[[ DATA IN THIS EXERCISE, beginning ]]

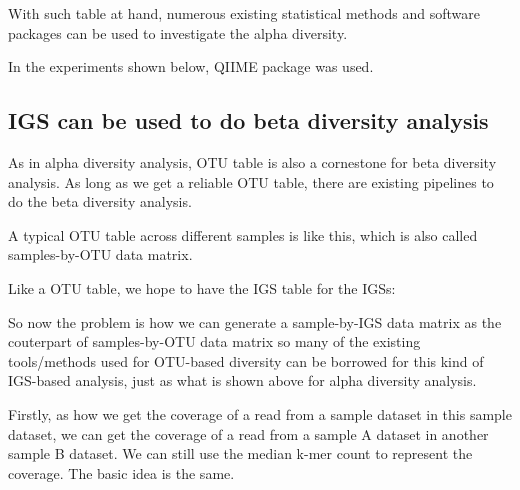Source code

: With such table at hand, numerous existing statistical methods and software packages can be used to investigate the alpha diversity.  

In the experiments shown below, QIIME package was used. 




\subsection{IGS can be used to do beta diversity analysis}

As in alpha diversity analysis, OTU table is also a cornestone for beta diversity analysis. As long as we get a reliable OTU table, there are existing pipelines to do the beta diversity analysis. 

A typical OTU table across different samples is like this, which is also called samples-by-OTU data matrix.


    
Like a OTU table, we hope to have the IGS table for the IGSs:


    
    So now the problem is how we can generate a sample-by-IGS data matrix as the couterpart of samples-by-OTU data matrix so many of  the existing tools/methods used for OTU-based diversity can be borrowed for this kind of IGS-based analysis, just as what is shown above for alpha diversity analysis.

Firstly, as how we get the coverage of a read from a sample dataset in this sample dataset, we can get the coverage of a read from a sample A dataset in another sample B dataset. We can still use the median k-mer count to represent the coverage. The basic idea is the same.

[[ DATA IN THIS EXERCISE, end ]]

• **WORK REQUEST**
Your task is to output the material word for word while leaving out every image.

• **ANSWER BOX**
Source code

: With such table at hand, numerous existing statistical methods and software packages can be used to investigate the alpha diversity.  

In the experiments shown below, QIIME package was used. 




\subsection{IGS can be used to do beta diversity analysis}

As in alpha diversity analysis, OTU table is also a cornestone for beta diversity analysis. As long as we get a reliable OTU table, there are existing pipelines to do the beta diversity analysis. 

A typical OTU table across different samples is like this, which is also called samples-by-OTU data matrix.


    
Like a OTU table, we hope to have the IGS table for the IGSs:


    
    So now the problem is how we can generate a sample-by-IGS data matrix as the couterpart of samples-by-OTU data matrix so many of  the existing tools/methods used for OTU-based diversity can be borrowed for this kind of IGS-based analysis, just as what is shown above for alpha diversity analysis.

Firstly, as how we get the coverage of a read from a sample dataset in this sample dataset, we can get the coverage of a read from a sample A dataset in another sample B dataset. We can still use the median k-mer count to represent the coverage. The basic idea is the same.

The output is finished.